- **What you need to do**
Repeat the records exactly, so that each line matches the original.

- **Given records**
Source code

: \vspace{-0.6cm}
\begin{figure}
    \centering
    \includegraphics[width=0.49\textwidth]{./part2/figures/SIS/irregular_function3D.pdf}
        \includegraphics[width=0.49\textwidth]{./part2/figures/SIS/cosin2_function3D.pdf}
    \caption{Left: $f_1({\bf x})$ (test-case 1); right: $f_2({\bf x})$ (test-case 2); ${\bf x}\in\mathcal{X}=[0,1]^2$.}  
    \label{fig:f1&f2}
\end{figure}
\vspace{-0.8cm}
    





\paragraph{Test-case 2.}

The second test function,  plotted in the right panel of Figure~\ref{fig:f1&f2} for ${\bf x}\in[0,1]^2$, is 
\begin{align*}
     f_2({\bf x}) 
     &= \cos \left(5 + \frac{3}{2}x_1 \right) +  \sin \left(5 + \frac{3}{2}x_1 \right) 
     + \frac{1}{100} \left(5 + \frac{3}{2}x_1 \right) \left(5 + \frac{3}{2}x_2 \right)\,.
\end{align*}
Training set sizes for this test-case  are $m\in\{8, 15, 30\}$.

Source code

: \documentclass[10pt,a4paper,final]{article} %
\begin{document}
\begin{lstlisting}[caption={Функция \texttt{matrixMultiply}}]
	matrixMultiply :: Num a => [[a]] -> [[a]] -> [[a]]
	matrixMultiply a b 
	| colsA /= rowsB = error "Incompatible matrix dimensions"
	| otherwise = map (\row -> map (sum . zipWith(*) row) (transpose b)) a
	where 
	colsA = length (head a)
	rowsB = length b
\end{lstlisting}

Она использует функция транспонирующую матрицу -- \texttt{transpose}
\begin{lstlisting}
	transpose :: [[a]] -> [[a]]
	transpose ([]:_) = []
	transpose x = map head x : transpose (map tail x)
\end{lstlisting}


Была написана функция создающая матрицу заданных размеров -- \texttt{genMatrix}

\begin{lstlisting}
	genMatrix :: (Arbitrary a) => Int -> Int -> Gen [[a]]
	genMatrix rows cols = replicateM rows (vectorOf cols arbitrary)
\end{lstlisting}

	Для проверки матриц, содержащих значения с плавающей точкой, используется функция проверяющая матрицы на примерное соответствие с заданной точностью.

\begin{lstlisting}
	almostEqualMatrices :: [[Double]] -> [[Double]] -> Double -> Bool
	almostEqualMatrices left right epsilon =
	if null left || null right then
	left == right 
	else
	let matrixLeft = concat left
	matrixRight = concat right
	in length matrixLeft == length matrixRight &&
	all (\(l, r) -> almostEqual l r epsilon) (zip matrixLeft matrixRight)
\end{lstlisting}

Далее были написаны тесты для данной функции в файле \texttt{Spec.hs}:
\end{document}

- **Solution to this exercise**
Source code

: \vspace{-0.6cm}
\begin{figure}
    \centering
    \includegraphics[width=0.49\textwidth]{./part2/figures/SIS/irregular_function3D.pdf}
        \includegraphics[width=0.49\textwidth]{./part2/figures/SIS/cosin2_function3D.pdf}
    \caption{Left: $f_1({\bf x})$ (test-case 1); right: $f_2({\bf x})$ (test-case 2); ${\bf x}\in\mathcal{X}=[0,1]^2$.}  
    \label{fig:f1&f2}
\end{figure}
\vspace{-0.8cm}
    





\paragraph{Test-case 2.}

The second test function,  plotted in the right panel of Figure~\ref{fig:f1&f2} for ${\bf x}\in[0,1]^2$, is 
\begin{align*}
     f_2({\bf x}) 
     &= \cos \left(5 + \frac{3}{2}x_1 \right) +  \sin \left(5 + \frac{3}{2}x_1 \right) 
     + \frac{1}{100} \left(5 + \frac{3}{2}x_1 \right) \left(5 + \frac{3}{2}x_2 \right)\,.
\end{align*}
Training set sizes for this test-case  are $m\in\{8, 15, 30\}$.

Source code

: \documentclass[10pt,a4paper,final]{article} %
\begin{document}
\begin{lstlisting}[caption={Функция \texttt{matrixMultiply}}]
	matrixMultiply :: Num a => [[a]] -> [[a]] -> [[a]]
	matrixMultiply a b 
	| colsA /= rowsB = error "Incompatible matrix dimensions"
	| otherwise = map (\row -> map (sum . zipWith(*) row) (transpose b)) a
	where 
	colsA = length (head a)
	rowsB = length b
\end{lstlisting}

Она использует функция транспонирующую матрицу -- \texttt{transpose}
\begin{lstlisting}
	transpose :: [[a]] -> [[a]]
	transpose ([]:_) = []
	transpose x = map head x : transpose (map tail x)
\end{lstlisting}


Была написана функция создающая матрицу заданных размеров -- \texttt{genMatrix}

\begin{lstlisting}
	genMatrix :: (Arbitrary a) => Int -> Int -> Gen [[a]]
	genMatrix rows cols = replicateM rows (vectorOf cols arbitrary)
\end{lstlisting}

	Для проверки матриц, содержащих значения с плавающей точкой, используется функция проверяющая матрицы на примерное соответствие с заданной точностью.

\begin{lstlisting}
	almostEqualMatrices :: [[Double]] -> [[Double]] -> Double -> Bool
	almostEqualMatrices left right epsilon =
	if null left || null right then
	left == right 
	else
	let matrixLeft = concat left
	matrixRight = concat right
	in length matrixLeft == length matrixRight &&
	all (\(l, r) -> almostEqual l r epsilon) (zip matrixLeft matrixRight)
\end{lstlisting}

Далее были написаны тесты для данной функции в файле \texttt{Spec.hs}:
\end{document}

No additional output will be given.